Open Domain Question Answering Skill on Wikipedia

Task definition

Open Domain Question Answering (ODQA) is a task to find an exact answer to any question in Wikipedia articles. Thus, given only a question, the system outputs the best answer it can find:

:: What is the name of Darth Vader's son?
>> Luke Skywalker


There are pretrained ODQA models for English and Russian languages in DeepPavlov DeepPavlov.


The architecture of ODQA skill is modular and consists of two models, a ranker and a reader. The ranker is based on DrQA [1] proposed by Facebook Research and the reader is based on R-NET [2] proposed by Microsoft Research Asia and its implementation [3] by Wenxuan Zhou.

Running ODQA

Tensorflow-1.8.0 with GPU support is required to run this model.

About 16 GB of RAM required


TensorFlow 1.8 with GPU support is required to run this skill.

About 16 GB of RAM required.


ODQA ranker and ODQA reader should be trained separately. Read about training the ranker here. Read about training the reader in our separate reader tutorial.


When interacting, the ODQA skill returns a plain answer to the user’s question.

Run the following to interact with English ODQA:

cd deeppavlov/
python interact deeppavlov/configs/odqa/en_odqa_infer_wiki.json -d

Run the following to interact with Russian ODQA:

cd deeppavlov/
python interact deeppavlov/configs/odqa/ru_odqa_infer_wiki.json -d


The ODQA configs suit only model inferring purposes.

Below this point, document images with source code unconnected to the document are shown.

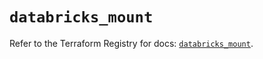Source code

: # `databricks_mount`

Refer to the Terraform Registry for docs: [`databricks_mount`](https://registry.terraform.io/providers/databricks/databricks/1.48.0/docs/resources/mount).
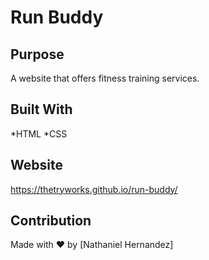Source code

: # Run Buddy

## Purpose
A website that offers fitness training services.

## Built With
*HTML
*CSS

## Website
https://thetryworks.github.io/run-buddy/

## Contribution
Made with ❤️ by [Nathaniel Hernandez]
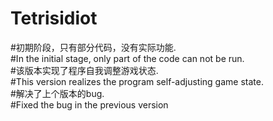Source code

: # Tetrisidiot  
#初期阶段，只有部分代码，没有实际功能.  
#In the initial stage, only part of the code can not be run.  
#该版本实现了程序自我调整游戏状态.  
#This version realizes the program self-adjusting game state.  
#解决了上个版本的bug.  
#Fixed the bug in the previous version  

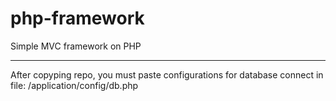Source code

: # php-framework
 Simple MVC framework on PHP

----------------------------

After copyping repo, you must paste configurations for database connect in file: /application/config/db.php
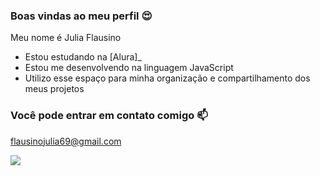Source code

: ### Boas vindas ao meu perfil 😍

Meu nome é Julia Flausino

- Estou estudando na [Alura]_
- Estou me desenvolvendo na linguagem JavaScript
- Utilizo esse espaço para minha organização e compartilhamento dos meus projetos

### Você pode entrar em contato comigo 📫

flausinojulia69@gmail.com

![](https://media1.tenor.com/m/KlNz6WpZtq0AAAAC/frozen-frose.gif)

For training purposes use the ranker configs and the reader configs accordingly.


Scores for ODQA skill:

Model Dataset Wiki dump F1 EM
DeepPavlov SQuAD (dev) enwiki (2018-02-11) 28.0 22.2
DrQA [1] SQuAD (dev) enwiki (2016-12-21) - 27.1

EM stands for “exact-match accuracy”. Metrics are counted for top 5 documents returned by retrieval module.